Starbucks also uses ArcGIS to analyze where its customers spend more money than average on coffee purchases as a way to decide where to install the high-end Clover Brewing System. Clover machines brew one cup of coffee at a time precisely controlling the temperature and brewing time. “The result is the best cup of coffee you will ever taste—hot, aromatic, and incredibly flavorful,” Norton said.
Starbucks also uses ArcGIS to create information products such as a common operating picture for global safety and security at stores. The technology is being used to analyze “wine away from home” purchase patterns to find possible locations for the Starbucks Evenings menu, which will include beer and wine.
“As we look to roll out the Starbucks Evenings menu to more and more locations, we can target existing coffeehouses in areas with high spending patterns,” Norton said.
Addresses and Awards
Penny Pritzker, the US Secretary of Commerce, gave a key presentation on data that included a discussion of the value of open data. Data from the US Department of Commerce agencies helps Americans in many ways. For example, data from NOAA is the basis of severe weather warnings.
As part of extending this commitment to what she called this “open data revolution,” Pritzker announced that the Department of Commerce will hire its first chief data officer.
“Data is a key pillar of our department’s open-for-business agenda,” Pritzker told the audience. “For the first time, we have made it a department-wide, strategic priority to unleash more of our data to strengthen our economic growth; to make our data easier to access, understand, and use; and to maximize the return for businesses, entrepreneurs, government, taxpayers, and communities.”
The Plenary Session also featured talks by Steve Misterek, GIS coordinator for the City of Minneapolis, Minnesota, who demonstrated the MapIT Minneapolis enterprise mapping platform. Victor Chua and Eugene Lau from the Urban Redevelopment Authority of Singapore showed how they used Esri CityEngine for 3D urban planning.
Dangermond gave the Enterprise Award to the Royal Dutch Shell Corporation and the President’s Award to the City of Rancho Cucamonga in California for their outstanding accomplishments using GIS. These presentations and others, including Dangermond’s plenary opening message, are available at video.esri.com.

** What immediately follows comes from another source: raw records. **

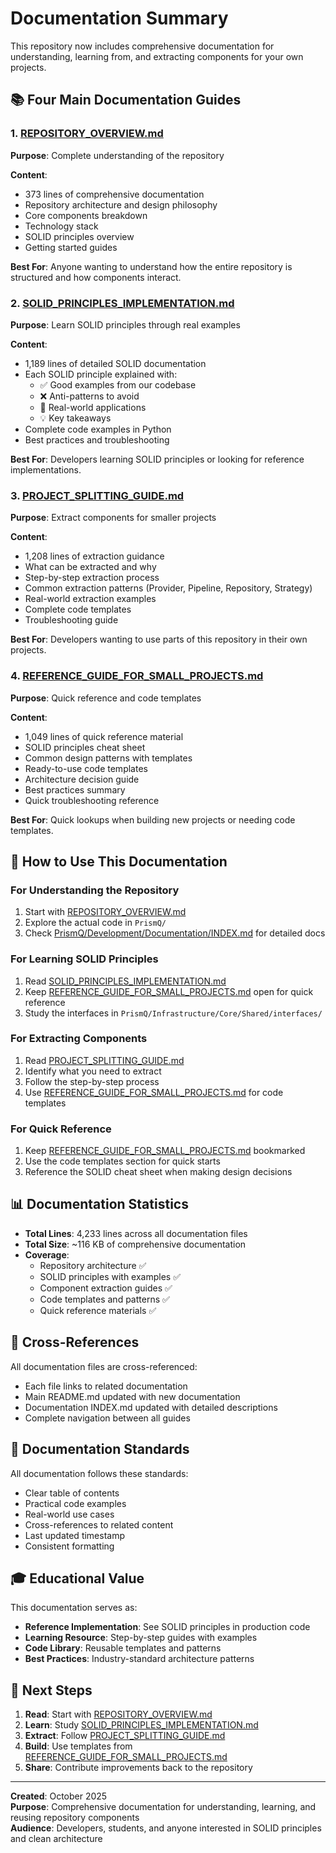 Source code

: # Documentation Summary

This repository now includes comprehensive documentation for understanding, learning from, and extracting components for your own projects.

## 📚 Four Main Documentation Guides

### 1. [REPOSITORY_OVERVIEW.md](./REPOSITORY_OVERVIEW.md)
**Purpose**: Complete understanding of the repository

**Content**:
- 373 lines of comprehensive documentation
- Repository architecture and design philosophy
- Core components breakdown
- Technology stack
- SOLID principles overview
- Getting started guides

**Best For**: Anyone wanting to understand how the entire repository is structured and how components interact.

### 2. [SOLID_PRINCIPLES_IMPLEMENTATION.md](./SOLID_PRINCIPLES_IMPLEMENTATION.md)
**Purpose**: Learn SOLID principles through real examples

**Content**:
- 1,189 lines of detailed SOLID documentation
- Each SOLID principle explained with:
  - ✅ Good examples from our codebase
  - ❌ Anti-patterns to avoid
  - 🎯 Real-world applications
  - 💡 Key takeaways
- Complete code examples in Python
- Best practices and troubleshooting

**Best For**: Developers learning SOLID principles or looking for reference implementations.

### 3. [PROJECT_SPLITTING_GUIDE.md](./PROJECT_SPLITTING_GUIDE.md)
**Purpose**: Extract components for smaller projects

**Content**:
- 1,208 lines of extraction guidance
- What can be extracted and why
- Step-by-step extraction process
- Common extraction patterns (Provider, Pipeline, Repository, Strategy)
- Real-world extraction examples
- Complete code templates
- Troubleshooting guide

**Best For**: Developers wanting to use parts of this repository in their own projects.

### 4. [REFERENCE_GUIDE_FOR_SMALL_PROJECTS.md](./REFERENCE_GUIDE_FOR_SMALL_PROJECTS.md)
**Purpose**: Quick reference and code templates

**Content**:
- 1,049 lines of quick reference material
- SOLID principles cheat sheet
- Common design patterns with templates
- Ready-to-use code templates
- Architecture decision guide
- Best practices summary
- Quick troubleshooting reference

**Best For**: Quick lookups when building new projects or needing code templates.

## 🎯 How to Use This Documentation

### For Understanding the Repository
1. Start with [REPOSITORY_OVERVIEW.md](./REPOSITORY_OVERVIEW.md)
2. Explore the actual code in `PrismQ/`
3. Check [PrismQ/Development/Documentation/INDEX.md](./PrismQ/Development/Documentation/INDEX.md) for detailed docs

### For Learning SOLID Principles
1. Read [SOLID_PRINCIPLES_IMPLEMENTATION.md](./SOLID_PRINCIPLES_IMPLEMENTATION.md)
2. Keep [REFERENCE_GUIDE_FOR_SMALL_PROJECTS.md](./REFERENCE_GUIDE_FOR_SMALL_PROJECTS.md) open for quick reference
3. Study the interfaces in `PrismQ/Infrastructure/Core/Shared/interfaces/`

### For Extracting Components
1. Read [PROJECT_SPLITTING_GUIDE.md](./PROJECT_SPLITTING_GUIDE.md)
2. Identify what you need to extract
3. Follow the step-by-step process
4. Use [REFERENCE_GUIDE_FOR_SMALL_PROJECTS.md](./REFERENCE_GUIDE_FOR_SMALL_PROJECTS.md) for code templates

### For Quick Reference
1. Keep [REFERENCE_GUIDE_FOR_SMALL_PROJECTS.md](./REFERENCE_GUIDE_FOR_SMALL_PROJECTS.md) bookmarked
2. Use the code templates section for quick starts
3. Reference the SOLID cheat sheet when making design decisions

## 📊 Documentation Statistics

- **Total Lines**: 4,233 lines across all documentation files
- **Total Size**: ~116 KB of comprehensive documentation
- **Coverage**: 
  - Repository architecture ✅
  - SOLID principles with examples ✅
  - Component extraction guides ✅
  - Code templates and patterns ✅
  - Quick reference materials ✅

## 🔗 Cross-References

All documentation files are cross-referenced:
- Each file links to related documentation
- Main README.md updated with new documentation
- Documentation INDEX.md updated with detailed descriptions
- Complete navigation between all guides

## 📝 Documentation Standards

All documentation follows these standards:
- Clear table of contents
- Practical code examples
- Real-world use cases
- Cross-references to related content
- Last updated timestamp
- Consistent formatting

## 🎓 Educational Value

This documentation serves as:
- **Reference Implementation**: See SOLID principles in production code
- **Learning Resource**: Step-by-step guides with examples
- **Code Library**: Reusable templates and patterns
- **Best Practices**: Industry-standard architecture patterns

## 🚀 Next Steps

1. **Read**: Start with [REPOSITORY_OVERVIEW.md](./REPOSITORY_OVERVIEW.md)
2. **Learn**: Study [SOLID_PRINCIPLES_IMPLEMENTATION.md](./SOLID_PRINCIPLES_IMPLEMENTATION.md)
3. **Extract**: Follow [PROJECT_SPLITTING_GUIDE.md](./PROJECT_SPLITTING_GUIDE.md)
4. **Build**: Use templates from [REFERENCE_GUIDE_FOR_SMALL_PROJECTS.md](./REFERENCE_GUIDE_FOR_SMALL_PROJECTS.md)
5. **Share**: Contribute improvements back to the repository

---

**Created**: October 2025  
**Purpose**: Comprehensive documentation for understanding, learning, and reusing repository components  
**Audience**: Developers, students, and anyone interested in SOLID principles and clean architecture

A Tribute to Roger Tomlinson
The day ended with a touching tribute to Dr. Roger Tomlinson, geographer, the “father of computerized GIS” and a good friend to the GIS community, who died in February 2014. The author of Thinking About GIS: Geography Information System Planning for Managers, Tomlinson always stressed the importance of knowing what you want to get out of a GIS before you design it.
Video clips from past interviews and presentations were playing including one filmed when he and Dangermond received Alexander Graham Bell Medals from the National Geographic Society in 2010. Paraphrasing a quote from Graham Bell, Tomlinson remarked at the ceremony, “I may be given credit for having blazed the trail in GIS, but when I look at the subsequent development, I feel the credit is due to others rather than just myself.” In another clip, he said, “I’m never happier than when I’m surrounded by GIS people.”